» **Prompt**
Scan the listing below for lines with "error" in them. Give their number and nothing more.

» **Supplied data**
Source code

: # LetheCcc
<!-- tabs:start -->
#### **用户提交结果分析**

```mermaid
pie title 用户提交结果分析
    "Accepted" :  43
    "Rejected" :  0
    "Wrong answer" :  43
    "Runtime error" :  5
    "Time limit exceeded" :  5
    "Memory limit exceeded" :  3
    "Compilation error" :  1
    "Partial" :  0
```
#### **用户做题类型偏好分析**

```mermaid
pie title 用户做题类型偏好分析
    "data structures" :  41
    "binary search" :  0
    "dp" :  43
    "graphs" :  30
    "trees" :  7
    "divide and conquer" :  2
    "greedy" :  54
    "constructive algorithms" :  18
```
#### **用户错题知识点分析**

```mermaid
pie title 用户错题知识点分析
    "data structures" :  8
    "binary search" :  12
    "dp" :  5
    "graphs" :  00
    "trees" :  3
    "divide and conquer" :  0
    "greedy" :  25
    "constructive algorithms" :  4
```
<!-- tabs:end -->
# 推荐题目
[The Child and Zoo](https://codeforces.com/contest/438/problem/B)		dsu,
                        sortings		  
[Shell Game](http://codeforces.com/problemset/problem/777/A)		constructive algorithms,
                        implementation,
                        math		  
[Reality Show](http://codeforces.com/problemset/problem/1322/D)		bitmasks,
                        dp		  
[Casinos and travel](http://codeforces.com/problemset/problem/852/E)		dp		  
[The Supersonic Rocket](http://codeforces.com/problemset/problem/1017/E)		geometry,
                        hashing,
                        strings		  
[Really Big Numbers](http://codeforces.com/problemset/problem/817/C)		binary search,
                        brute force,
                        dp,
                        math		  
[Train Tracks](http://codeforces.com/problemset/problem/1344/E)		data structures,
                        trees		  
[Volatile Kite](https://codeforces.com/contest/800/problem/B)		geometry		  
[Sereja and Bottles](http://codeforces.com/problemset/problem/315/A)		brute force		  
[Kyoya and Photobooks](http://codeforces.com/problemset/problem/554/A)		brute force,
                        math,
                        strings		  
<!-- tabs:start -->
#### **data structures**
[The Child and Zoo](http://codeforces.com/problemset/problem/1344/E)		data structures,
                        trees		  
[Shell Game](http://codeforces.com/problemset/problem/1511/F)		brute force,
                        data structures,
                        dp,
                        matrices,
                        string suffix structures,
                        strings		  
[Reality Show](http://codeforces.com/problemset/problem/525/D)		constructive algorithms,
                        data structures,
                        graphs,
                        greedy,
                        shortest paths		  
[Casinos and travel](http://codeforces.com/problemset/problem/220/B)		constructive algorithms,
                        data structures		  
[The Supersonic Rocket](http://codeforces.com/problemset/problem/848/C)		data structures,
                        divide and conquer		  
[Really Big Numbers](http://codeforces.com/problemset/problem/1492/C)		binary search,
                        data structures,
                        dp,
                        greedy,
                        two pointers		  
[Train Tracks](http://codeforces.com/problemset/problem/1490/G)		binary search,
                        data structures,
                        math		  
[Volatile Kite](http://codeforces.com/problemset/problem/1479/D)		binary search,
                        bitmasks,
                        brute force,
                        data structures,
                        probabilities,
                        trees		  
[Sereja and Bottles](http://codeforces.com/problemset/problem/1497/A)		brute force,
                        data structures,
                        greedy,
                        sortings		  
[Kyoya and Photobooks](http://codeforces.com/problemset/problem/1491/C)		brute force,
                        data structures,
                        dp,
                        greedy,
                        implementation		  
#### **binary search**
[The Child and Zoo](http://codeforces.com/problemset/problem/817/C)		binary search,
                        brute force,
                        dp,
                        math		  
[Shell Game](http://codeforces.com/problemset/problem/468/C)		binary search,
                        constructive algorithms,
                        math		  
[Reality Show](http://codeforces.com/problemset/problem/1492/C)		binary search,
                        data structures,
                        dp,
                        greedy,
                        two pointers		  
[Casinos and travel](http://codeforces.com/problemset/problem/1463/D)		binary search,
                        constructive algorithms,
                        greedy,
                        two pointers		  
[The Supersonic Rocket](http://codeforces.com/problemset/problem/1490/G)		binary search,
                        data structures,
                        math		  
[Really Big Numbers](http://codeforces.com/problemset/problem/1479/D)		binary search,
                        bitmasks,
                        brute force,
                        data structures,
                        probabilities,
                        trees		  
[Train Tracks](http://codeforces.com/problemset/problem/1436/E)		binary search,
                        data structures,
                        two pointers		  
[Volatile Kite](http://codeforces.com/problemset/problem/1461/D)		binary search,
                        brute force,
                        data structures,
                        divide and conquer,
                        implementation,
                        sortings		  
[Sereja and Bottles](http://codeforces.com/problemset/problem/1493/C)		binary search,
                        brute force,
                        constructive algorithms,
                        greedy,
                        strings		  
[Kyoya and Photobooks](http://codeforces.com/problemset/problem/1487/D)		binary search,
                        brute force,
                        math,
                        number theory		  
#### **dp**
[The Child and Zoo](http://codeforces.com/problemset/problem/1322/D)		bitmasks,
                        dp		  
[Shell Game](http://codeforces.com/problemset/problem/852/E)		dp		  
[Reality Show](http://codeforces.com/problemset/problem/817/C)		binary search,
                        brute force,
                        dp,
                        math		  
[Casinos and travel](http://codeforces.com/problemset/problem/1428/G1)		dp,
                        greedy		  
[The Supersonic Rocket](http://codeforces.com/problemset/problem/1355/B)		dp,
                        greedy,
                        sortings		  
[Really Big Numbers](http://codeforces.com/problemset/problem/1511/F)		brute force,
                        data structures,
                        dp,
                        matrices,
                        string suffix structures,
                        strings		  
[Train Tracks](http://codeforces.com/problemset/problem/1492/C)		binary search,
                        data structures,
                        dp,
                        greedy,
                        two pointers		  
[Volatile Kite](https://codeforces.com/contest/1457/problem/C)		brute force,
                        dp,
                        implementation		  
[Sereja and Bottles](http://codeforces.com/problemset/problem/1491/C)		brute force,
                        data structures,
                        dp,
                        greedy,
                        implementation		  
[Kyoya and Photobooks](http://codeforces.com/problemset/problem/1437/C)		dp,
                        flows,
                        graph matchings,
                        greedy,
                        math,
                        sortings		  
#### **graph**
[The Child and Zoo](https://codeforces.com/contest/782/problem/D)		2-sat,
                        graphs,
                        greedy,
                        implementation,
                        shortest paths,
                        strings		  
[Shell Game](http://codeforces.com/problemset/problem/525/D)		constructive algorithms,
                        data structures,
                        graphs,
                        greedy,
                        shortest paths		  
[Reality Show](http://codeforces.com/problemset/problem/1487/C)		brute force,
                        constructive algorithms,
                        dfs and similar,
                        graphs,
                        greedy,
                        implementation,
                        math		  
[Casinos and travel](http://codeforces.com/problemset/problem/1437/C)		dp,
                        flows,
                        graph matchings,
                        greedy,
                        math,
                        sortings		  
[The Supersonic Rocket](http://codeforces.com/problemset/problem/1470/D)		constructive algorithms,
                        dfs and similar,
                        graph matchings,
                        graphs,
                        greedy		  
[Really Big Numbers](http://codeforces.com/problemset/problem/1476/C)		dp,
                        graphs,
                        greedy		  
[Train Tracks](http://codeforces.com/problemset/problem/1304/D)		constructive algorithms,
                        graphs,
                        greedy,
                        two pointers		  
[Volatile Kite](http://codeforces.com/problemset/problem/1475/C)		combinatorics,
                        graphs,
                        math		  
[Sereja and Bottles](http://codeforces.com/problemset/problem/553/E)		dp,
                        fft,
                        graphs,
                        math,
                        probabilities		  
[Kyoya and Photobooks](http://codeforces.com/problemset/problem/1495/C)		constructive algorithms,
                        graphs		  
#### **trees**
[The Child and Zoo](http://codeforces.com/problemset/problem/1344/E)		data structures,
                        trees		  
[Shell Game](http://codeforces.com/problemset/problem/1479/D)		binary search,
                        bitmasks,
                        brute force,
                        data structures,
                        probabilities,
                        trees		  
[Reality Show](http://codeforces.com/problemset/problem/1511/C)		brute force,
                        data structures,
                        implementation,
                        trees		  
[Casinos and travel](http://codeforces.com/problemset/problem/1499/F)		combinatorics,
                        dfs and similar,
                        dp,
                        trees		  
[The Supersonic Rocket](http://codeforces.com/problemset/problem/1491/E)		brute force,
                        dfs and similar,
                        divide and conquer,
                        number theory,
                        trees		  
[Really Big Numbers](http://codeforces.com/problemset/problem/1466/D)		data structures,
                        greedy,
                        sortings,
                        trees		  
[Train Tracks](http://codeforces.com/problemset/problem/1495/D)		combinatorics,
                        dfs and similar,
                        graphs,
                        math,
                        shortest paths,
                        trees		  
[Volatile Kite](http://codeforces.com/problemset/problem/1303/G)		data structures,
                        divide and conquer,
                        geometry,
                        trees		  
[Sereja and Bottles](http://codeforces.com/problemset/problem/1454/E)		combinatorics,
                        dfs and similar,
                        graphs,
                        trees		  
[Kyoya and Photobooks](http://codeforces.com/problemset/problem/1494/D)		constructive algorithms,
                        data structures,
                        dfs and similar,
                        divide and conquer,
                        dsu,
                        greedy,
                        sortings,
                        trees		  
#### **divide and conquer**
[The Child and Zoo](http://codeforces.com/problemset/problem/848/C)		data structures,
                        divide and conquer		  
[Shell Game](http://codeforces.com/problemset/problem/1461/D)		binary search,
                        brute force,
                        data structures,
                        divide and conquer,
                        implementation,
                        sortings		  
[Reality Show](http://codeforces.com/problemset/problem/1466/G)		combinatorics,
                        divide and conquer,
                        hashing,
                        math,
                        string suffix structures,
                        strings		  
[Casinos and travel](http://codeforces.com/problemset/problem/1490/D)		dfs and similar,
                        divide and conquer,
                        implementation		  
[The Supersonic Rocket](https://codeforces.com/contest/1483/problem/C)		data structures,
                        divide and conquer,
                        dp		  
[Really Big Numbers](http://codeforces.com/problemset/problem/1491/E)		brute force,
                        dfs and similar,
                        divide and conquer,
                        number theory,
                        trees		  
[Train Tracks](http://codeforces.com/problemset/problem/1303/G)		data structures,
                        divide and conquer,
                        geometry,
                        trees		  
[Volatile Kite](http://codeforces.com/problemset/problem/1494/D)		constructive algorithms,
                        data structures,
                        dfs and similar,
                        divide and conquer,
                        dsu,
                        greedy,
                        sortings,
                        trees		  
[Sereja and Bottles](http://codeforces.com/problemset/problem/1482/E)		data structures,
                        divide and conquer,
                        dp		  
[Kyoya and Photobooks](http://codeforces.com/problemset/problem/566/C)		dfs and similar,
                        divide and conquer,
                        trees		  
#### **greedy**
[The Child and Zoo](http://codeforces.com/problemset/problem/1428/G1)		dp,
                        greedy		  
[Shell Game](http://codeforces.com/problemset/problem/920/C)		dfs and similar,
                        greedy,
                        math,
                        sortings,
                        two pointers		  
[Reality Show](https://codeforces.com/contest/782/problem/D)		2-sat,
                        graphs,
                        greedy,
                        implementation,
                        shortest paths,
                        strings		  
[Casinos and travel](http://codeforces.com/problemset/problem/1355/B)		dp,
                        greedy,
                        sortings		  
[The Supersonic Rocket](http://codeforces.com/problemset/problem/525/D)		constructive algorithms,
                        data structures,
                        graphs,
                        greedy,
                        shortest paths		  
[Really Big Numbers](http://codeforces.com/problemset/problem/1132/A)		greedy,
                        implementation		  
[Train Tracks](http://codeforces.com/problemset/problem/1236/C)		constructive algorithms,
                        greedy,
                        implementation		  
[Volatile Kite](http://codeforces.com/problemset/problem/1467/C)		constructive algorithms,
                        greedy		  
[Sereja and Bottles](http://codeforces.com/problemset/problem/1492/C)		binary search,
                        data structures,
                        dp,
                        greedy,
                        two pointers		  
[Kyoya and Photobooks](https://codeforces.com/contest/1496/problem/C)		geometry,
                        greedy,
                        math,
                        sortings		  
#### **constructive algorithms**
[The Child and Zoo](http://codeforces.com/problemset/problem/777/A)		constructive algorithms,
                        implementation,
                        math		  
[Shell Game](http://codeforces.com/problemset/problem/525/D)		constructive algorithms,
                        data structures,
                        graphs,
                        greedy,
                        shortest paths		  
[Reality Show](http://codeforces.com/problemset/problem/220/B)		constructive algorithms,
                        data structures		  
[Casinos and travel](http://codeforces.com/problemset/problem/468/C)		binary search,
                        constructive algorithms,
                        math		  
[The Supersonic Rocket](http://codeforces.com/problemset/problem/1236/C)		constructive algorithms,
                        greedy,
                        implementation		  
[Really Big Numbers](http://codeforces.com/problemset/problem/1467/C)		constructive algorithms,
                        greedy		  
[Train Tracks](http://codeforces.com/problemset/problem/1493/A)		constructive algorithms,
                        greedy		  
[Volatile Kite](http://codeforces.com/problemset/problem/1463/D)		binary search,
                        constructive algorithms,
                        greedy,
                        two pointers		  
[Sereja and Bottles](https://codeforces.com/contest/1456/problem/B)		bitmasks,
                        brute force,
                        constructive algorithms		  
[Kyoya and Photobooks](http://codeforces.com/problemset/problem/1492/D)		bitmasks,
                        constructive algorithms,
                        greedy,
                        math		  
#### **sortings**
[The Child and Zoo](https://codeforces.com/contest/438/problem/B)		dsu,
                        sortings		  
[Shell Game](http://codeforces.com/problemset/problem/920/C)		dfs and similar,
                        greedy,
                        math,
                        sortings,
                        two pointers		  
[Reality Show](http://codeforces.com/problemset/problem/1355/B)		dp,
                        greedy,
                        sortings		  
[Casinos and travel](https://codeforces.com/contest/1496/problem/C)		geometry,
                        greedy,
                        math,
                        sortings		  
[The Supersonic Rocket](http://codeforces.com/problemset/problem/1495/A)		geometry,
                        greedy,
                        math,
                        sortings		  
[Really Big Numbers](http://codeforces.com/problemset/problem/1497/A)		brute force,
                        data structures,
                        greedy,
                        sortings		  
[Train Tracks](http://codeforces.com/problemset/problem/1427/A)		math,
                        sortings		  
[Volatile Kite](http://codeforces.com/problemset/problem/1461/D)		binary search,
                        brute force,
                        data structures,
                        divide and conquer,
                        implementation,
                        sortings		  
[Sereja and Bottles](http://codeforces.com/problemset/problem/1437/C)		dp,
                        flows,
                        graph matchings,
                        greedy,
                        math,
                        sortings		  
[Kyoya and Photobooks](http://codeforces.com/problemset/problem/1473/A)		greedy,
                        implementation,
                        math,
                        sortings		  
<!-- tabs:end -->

» **Output below**
2